Satisfecha, se despidió y bajó del auto. Manuel la vio avanzar hasta el suyo sintiendo a cada paso de ella como la sangre comenzaba a hervirle. Los años de relación solo sirvieron para que el deseo que despertaba en él siguiera latente, y saberla tan cercana a otro hombre le causó un malestar enorme. Maldijo lo lejana de la última vez que le hizo el amor, le hubiera gustado que ella lo recordase. Acuciado por la necesidad de sentir su piel, abrió la portezuela y fue tras sus pasos. Logró darle alcance a medio camino y la tomó del brazo para detenerla. Ella lo miró expectante y confundida por su inesperada actitud. Él dirigió a Roberto unos ojos recelosos que enseguida volvieron a centrarse en la mujer.
Sin aviso, le tomó el rostro y la besó. Fue tan rápido y sorpresivo que no pudo rechazarlo. Por un instante correspondió entregada a la caricia. El tiempo sin recibir afecto la vulneraba y una vez que la abrazó quiso más; su cuerpo anhelante se permitió disfrutar del calor ajeno, lo mismo las manos que se aferraron a la cintura masculina.
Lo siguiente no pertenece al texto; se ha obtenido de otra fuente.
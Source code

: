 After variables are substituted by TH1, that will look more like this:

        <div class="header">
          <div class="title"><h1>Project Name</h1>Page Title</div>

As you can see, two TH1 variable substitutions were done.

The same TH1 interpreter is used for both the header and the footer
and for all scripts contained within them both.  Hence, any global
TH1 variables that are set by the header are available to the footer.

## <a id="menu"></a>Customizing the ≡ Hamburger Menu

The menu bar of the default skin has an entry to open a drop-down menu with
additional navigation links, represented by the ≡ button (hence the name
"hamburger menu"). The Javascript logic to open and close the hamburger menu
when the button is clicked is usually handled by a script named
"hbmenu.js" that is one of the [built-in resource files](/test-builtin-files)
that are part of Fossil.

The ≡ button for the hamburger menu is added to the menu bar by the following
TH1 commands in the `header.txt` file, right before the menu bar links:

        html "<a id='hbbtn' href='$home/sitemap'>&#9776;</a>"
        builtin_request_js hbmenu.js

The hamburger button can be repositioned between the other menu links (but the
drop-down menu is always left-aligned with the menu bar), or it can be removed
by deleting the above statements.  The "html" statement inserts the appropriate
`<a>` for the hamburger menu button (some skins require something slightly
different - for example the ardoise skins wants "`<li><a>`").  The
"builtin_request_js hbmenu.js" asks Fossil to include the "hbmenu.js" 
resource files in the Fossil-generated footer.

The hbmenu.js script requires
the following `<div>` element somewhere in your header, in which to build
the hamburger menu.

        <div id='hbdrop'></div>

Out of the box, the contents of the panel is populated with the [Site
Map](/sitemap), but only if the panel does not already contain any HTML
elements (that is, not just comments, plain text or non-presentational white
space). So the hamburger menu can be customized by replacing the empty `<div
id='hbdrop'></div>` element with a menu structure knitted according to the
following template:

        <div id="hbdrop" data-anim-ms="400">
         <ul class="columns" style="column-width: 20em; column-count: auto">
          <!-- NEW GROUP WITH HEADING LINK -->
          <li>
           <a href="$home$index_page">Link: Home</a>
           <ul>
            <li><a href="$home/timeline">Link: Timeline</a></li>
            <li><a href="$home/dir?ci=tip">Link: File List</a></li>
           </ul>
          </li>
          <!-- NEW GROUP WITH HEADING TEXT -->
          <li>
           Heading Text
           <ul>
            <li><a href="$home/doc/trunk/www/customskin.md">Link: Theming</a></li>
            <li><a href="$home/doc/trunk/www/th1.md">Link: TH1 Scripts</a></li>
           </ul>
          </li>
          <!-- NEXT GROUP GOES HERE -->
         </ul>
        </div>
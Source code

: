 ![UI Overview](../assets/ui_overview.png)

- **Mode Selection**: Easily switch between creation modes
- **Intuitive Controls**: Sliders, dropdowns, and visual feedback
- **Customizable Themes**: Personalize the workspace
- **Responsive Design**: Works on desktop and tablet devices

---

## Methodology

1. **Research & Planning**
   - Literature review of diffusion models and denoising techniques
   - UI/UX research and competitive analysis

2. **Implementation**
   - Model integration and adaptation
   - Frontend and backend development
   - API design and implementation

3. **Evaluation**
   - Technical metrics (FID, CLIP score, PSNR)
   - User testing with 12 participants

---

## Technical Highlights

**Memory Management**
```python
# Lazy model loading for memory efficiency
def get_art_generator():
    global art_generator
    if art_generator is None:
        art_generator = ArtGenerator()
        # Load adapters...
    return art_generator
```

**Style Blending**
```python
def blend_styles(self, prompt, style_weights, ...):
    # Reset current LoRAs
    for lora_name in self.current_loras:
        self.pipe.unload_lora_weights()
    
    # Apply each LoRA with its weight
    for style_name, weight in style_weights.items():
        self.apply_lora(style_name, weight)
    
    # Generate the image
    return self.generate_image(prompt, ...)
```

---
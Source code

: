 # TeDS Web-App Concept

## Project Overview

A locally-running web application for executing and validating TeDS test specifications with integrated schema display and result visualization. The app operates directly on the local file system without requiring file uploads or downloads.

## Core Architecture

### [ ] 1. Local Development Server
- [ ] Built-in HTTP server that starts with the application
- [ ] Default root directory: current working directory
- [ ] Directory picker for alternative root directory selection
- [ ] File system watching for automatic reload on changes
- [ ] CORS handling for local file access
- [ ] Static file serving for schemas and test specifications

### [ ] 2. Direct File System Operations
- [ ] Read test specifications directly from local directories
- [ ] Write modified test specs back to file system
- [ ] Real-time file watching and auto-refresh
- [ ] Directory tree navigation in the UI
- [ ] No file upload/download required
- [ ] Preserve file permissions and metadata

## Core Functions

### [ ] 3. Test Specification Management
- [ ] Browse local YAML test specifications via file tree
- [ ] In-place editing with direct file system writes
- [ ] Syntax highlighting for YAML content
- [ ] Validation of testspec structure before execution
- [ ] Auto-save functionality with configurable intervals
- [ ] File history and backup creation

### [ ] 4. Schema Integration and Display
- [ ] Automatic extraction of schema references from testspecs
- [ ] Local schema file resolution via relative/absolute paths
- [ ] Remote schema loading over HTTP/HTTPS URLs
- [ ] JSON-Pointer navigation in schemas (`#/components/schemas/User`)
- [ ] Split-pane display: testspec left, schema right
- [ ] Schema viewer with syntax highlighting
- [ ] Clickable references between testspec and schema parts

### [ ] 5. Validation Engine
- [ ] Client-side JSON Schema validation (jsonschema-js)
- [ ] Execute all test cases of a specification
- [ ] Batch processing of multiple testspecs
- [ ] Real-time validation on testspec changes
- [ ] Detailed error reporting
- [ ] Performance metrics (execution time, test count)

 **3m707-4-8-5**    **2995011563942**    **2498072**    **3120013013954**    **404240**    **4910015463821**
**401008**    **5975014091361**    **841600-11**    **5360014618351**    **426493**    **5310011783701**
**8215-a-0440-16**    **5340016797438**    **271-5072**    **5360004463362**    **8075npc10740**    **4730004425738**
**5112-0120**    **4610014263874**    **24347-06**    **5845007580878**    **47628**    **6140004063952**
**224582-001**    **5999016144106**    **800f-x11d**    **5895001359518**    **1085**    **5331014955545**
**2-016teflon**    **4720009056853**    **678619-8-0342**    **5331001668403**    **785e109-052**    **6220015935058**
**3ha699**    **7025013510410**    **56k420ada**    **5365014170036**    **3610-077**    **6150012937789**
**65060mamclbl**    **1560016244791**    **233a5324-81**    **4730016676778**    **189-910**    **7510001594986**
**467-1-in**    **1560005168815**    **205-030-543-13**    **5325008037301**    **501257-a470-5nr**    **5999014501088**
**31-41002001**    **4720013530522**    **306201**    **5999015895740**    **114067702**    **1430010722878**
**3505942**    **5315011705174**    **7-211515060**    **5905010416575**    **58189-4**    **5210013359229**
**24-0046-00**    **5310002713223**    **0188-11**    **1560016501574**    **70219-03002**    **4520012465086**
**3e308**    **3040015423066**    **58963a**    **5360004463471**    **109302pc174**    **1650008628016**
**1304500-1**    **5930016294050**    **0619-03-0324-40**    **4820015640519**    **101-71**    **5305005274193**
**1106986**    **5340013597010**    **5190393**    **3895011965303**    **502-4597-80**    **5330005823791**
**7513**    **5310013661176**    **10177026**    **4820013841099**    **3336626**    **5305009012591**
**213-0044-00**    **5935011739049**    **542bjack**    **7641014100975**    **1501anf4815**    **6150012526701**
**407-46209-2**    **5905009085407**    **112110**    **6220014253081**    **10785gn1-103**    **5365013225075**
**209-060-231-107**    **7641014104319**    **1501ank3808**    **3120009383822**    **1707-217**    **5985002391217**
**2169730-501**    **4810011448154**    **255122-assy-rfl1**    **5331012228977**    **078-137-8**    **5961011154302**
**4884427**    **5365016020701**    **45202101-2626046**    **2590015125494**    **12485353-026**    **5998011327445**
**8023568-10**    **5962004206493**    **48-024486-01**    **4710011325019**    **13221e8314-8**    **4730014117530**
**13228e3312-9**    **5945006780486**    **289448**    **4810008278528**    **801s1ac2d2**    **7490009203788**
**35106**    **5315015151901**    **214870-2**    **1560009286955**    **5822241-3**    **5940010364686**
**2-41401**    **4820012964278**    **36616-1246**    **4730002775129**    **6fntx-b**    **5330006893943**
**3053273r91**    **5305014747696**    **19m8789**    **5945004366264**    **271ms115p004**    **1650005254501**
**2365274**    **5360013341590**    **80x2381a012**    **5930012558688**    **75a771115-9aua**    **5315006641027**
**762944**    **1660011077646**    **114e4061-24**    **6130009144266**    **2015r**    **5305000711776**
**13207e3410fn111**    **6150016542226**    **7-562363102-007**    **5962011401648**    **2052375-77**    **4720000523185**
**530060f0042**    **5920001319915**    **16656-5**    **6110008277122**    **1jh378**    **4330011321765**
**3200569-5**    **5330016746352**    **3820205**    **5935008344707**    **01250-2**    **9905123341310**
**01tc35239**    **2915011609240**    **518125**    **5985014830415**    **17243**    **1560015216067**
Entonces él se apartó tajante.
—No bajes la guardia con ese tipo. Te amo y me dolería.
Luego como tantas otras veces, lo vio dejarla, volver a su propio auto y arrancar. Siguió su trayecto hasta que desapareció en el tráfico. Expuesta, se llevó la mano al pecho, su corazón latía con prisa, hambriento de cariño. Después miró a Roberto a través del cristal del parabrisas, lo había olvidado por completo. Él le devolvió la mirada, desconcertado y bastante incómodo. Hasta ese momento la creyó sola y saber que no era así, estuvo lejos de mantenerlo indiferente.
No era mujer para poner sus ojos, pero no pudo evitarlo. Quien fuera ese hombre no la merecía, no después de que la dejó sin miramiento cuando mantuvo sus brazos abiertos para él. Conociendo su carácter, era fácil intuir que aquello no era común. Si fuera ese imbécil, seguiría abrazándola hasta quedarse sin fuerzas. Ella lo necesitaba, ¿Cómo no se dio cuenta?